China faces mounting pressure from trading partners to loosen currency controls and is giving signs it might raise the value of the yuan to ease strains on its fast-growing economy. Many economists say a sharp increase in the yuan’s value could boost U.S. exports and create jobs. A stronger currency could also help China’s leaders achieve their goal of making the economy more self-sustaining by boosting consumer buying power and reducing dependence on exports and investment. But most analysts expect that if China does allow its currency to rise in value, it will do so at a slow pace.
MetLife buys AIG insurance U.S. division
American International Group said Monday it will sell its American Life Insurance Co. division to MetLife for about $15.5 billion in cash and shares — the company’s second major sale in a week as it attempts to pay back billions of dollars to U.S. taxpayers. AIG said it will receive $6.8 billion in cash and around $8.7 billion in MetLife equity securities for the unit, which has about 20 million customers worldwide. The deal comes a week after AIG agreed to sell its AIA unit in Asia to U.K. insurer Prudential PLC for $35.5 billion in cash and shares. AIG Chairman Harvey Golub said the two sales will generate $31.5 billion in cash, which will be used to repay the debt to the New York Fed.
Lower costs drive up H&R Block’s profits
H&R Block Inc. says its fiscal third-quarter profit rose 7 percent, as lower costs offset a revenue drop that stemmed from handling fewer returns. For the three months ended Jan. 31, the nation’s largest tax preparer earned $50.6 million, or 15 cents per share, compared with $47.4 million, or 14 cents per share, in the year-ago quarter. Revenue fell 6 percent to $934.9 million from $993.4 million last year. Wall Street was expecting profit of 14 cents per share, on revenue of $949.6 million. Through Feb. 28, H&R Block says the number of returns it prepared in its storefronts fell 6.8 percent from last year. Total returns, which include do-it-yourself software and online preparation, are down a little more than 9 percent.

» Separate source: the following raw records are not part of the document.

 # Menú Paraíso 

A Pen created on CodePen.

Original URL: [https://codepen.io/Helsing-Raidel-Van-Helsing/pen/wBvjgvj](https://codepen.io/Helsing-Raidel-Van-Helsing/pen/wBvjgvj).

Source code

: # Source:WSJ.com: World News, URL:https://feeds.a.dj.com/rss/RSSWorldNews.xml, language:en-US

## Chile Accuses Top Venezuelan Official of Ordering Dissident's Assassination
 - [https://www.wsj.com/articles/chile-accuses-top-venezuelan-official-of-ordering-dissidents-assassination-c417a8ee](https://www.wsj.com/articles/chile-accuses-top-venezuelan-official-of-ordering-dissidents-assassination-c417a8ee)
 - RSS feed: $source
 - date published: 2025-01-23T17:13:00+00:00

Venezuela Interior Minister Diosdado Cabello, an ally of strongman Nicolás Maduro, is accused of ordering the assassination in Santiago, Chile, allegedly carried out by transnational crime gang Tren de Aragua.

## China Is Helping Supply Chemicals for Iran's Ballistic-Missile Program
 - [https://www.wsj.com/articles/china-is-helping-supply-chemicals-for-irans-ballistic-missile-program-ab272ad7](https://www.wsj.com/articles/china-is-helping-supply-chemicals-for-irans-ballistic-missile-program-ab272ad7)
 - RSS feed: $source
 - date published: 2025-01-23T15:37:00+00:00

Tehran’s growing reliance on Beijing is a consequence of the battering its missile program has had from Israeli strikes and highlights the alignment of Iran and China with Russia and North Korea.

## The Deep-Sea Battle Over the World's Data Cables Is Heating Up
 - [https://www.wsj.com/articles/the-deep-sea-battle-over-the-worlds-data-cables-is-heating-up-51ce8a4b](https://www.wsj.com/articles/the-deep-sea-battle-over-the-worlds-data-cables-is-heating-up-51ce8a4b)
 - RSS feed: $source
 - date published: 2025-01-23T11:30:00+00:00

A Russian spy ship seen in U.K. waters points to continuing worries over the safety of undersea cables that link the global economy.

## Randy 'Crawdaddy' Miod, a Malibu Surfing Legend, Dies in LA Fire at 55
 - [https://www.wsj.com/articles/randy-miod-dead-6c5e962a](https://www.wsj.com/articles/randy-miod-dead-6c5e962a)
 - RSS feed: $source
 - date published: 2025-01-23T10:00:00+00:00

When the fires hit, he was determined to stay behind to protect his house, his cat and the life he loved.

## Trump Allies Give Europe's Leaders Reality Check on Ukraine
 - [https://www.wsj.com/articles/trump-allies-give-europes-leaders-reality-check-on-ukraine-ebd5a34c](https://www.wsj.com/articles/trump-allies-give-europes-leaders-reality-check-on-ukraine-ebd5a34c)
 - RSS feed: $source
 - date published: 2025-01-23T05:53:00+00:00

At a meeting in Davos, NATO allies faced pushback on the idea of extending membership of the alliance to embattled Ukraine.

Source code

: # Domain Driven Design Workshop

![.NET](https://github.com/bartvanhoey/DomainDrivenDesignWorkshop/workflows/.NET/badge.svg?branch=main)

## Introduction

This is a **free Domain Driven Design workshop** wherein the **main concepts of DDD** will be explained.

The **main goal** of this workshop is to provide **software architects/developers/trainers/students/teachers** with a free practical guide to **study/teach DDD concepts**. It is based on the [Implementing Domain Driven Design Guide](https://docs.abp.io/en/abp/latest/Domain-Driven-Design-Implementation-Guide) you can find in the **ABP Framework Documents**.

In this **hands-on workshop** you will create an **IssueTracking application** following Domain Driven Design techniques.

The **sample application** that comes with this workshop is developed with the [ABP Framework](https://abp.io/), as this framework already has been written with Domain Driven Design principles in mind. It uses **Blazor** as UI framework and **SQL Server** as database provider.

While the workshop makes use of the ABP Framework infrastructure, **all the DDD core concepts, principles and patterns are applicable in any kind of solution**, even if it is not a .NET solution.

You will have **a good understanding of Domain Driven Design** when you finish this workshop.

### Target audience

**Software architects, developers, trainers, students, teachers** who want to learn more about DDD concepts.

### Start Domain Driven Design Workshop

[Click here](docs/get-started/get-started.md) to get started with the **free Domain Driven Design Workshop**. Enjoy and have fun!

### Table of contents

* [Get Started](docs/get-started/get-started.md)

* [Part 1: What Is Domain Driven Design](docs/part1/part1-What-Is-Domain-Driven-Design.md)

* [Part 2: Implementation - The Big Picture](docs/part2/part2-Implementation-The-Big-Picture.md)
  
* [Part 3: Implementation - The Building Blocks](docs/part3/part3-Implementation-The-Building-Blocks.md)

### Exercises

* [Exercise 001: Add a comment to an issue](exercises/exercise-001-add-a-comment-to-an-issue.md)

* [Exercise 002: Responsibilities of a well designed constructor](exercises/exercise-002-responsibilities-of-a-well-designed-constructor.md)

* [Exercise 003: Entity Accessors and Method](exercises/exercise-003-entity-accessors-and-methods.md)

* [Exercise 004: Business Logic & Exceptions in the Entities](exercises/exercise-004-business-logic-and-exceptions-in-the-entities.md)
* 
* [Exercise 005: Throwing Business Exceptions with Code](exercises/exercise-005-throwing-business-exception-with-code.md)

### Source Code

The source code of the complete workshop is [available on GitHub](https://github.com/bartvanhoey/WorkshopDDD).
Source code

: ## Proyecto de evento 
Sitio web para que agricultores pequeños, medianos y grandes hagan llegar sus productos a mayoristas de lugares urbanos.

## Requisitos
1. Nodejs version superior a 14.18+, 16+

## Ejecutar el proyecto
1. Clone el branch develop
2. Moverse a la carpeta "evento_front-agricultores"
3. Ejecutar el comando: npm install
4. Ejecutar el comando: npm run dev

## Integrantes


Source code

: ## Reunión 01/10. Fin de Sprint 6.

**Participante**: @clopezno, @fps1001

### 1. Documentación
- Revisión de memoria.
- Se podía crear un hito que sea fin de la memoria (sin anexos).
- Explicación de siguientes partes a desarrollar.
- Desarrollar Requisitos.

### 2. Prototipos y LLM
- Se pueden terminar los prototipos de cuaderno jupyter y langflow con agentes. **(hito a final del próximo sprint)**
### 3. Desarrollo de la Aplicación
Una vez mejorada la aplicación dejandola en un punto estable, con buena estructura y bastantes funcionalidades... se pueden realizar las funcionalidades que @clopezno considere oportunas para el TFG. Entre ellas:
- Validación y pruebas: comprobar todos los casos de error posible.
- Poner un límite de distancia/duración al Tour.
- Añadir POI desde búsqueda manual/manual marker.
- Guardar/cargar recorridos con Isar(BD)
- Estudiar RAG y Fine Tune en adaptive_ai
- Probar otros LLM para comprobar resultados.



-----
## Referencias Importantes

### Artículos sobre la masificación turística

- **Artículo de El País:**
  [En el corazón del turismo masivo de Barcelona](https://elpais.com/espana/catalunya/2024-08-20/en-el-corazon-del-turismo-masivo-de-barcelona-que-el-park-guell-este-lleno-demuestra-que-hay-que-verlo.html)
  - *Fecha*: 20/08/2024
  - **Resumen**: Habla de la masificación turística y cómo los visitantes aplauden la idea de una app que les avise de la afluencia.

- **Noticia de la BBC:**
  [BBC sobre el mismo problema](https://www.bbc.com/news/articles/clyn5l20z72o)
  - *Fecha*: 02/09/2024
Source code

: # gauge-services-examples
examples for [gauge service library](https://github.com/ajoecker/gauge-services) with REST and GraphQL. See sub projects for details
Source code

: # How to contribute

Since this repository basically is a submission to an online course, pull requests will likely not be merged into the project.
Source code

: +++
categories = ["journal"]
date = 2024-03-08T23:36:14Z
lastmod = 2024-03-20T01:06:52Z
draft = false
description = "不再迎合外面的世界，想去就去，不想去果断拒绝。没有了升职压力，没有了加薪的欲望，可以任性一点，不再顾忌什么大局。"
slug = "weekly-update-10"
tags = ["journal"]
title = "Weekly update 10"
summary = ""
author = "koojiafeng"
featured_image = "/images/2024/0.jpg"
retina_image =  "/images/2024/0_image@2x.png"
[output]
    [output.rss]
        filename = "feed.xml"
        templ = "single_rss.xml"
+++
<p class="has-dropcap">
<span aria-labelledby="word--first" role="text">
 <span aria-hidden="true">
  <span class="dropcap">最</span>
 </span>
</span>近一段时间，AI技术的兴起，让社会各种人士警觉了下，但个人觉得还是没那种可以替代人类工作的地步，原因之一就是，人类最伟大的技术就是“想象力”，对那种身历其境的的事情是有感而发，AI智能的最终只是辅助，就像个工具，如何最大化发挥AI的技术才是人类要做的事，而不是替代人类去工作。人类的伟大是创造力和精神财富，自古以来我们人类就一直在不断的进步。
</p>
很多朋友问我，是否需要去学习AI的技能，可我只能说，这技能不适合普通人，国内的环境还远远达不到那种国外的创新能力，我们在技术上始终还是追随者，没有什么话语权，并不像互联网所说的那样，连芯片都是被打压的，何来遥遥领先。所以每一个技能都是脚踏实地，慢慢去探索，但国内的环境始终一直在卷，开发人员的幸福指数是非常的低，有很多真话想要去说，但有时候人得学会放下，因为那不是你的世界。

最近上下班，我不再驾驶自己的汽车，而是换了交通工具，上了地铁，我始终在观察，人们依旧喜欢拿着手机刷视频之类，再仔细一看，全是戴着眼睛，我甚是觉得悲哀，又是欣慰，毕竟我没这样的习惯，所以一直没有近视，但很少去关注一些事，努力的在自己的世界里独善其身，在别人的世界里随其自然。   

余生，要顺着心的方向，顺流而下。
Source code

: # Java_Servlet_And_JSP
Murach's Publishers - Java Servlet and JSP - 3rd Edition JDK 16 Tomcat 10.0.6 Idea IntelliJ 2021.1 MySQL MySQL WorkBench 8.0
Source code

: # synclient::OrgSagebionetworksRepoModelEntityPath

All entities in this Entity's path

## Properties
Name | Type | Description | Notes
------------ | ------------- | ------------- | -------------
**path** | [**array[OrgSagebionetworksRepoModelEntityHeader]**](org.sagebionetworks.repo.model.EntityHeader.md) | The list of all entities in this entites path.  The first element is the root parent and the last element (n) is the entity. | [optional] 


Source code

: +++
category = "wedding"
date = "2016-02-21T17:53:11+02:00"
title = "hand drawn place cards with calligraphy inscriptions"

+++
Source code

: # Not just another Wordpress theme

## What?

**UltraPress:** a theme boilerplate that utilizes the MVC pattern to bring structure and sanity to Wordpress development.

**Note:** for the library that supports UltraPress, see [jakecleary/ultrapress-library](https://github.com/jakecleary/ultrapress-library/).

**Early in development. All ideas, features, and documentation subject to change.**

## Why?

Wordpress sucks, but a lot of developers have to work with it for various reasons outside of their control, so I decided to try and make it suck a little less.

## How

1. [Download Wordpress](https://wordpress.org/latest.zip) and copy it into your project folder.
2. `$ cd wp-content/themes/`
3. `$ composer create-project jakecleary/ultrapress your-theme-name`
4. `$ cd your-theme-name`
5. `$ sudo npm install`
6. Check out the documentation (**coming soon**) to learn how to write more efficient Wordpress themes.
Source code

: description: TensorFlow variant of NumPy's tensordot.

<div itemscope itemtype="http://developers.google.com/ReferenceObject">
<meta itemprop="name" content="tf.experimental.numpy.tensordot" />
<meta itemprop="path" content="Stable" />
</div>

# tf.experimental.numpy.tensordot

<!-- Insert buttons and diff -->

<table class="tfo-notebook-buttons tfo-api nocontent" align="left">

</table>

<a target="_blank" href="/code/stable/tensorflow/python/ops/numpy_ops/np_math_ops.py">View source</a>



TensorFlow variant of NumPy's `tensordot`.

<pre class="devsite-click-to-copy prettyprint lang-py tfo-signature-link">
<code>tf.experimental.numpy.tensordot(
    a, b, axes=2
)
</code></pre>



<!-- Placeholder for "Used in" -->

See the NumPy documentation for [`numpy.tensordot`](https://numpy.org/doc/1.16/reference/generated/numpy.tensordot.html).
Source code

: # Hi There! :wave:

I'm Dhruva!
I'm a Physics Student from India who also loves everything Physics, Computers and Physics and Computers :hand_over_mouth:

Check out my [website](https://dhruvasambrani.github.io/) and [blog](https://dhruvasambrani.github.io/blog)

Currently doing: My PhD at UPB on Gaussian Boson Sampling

T-bill rates increase in Monday auction
The Treasury Department auctioned three-month bills at a discount rate of 0.15 percent, up from 0.125 percent last week. Six-month bills were auctioned at a discount rate of 0.205 percent, up from 0.185 percent last week. The discount rates reflect that the bills sell for less than face value. For a $10,000 bill, the three-month price was $9,996.21 while a six-month bill sold for $9,989.64. That would equal an annualized rate of 0.152 percent for the three-month bills and 0.208 percent for the six-month bills. Separately, the Federal Reserve said Monday that the average yield for one-year Treasury bills, a popular index for changing adjustable-rate mortgages, was unchanged at 0.34 percent last week.